▸ EXERCISE DIRECTIONS:
Please print every record exactly as it stands, leaving out the pictures.

▸ SUPPLIED MATERIAL:
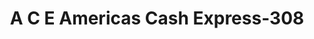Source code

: ---
f_zip-code: 77301
f_state-code: TX
title: A C E Americas Cash Express-308
f_phone: 936-760-2274
f_city-only: Conroe
f_address: 1136 West Dallas Street Conroe
f_location-unique-id: '308'
slug: a-c-e-americas-cash-express-308
updated-on: '2024-05-30T13:46:58.046Z'
created-on: '2024-05-30T13:36:59.803Z'
published-on: '2024-05-30T13:54:32.469Z'
f_city-state: cms/city/conroe-tx.md
f_company: cms/company/a-c-e-americas-cash-express.md
f_state: cms/state/texas.md
layout: '[payday-loan].html'
tags: payday-loan
---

▸ YOUR SOLUTION:
Source code

: ---
f_zip-code: 77301
f_state-code: TX
title: A C E Americas Cash Express-308
f_phone: 936-760-2274
f_city-only: Conroe
f_address: 1136 West Dallas Street Conroe
f_location-unique-id: '308'
slug: a-c-e-americas-cash-express-308
updated-on: '2024-05-30T13:46:58.046Z'
created-on: '2024-05-30T13:36:59.803Z'
published-on: '2024-05-30T13:54:32.469Z'
f_city-state: cms/city/conroe-tx.md
f_company: cms/company/a-c-e-americas-cash-express.md
f_state: cms/state/texas.md
layout: '[payday-loan].html'
tags: payday-loan
---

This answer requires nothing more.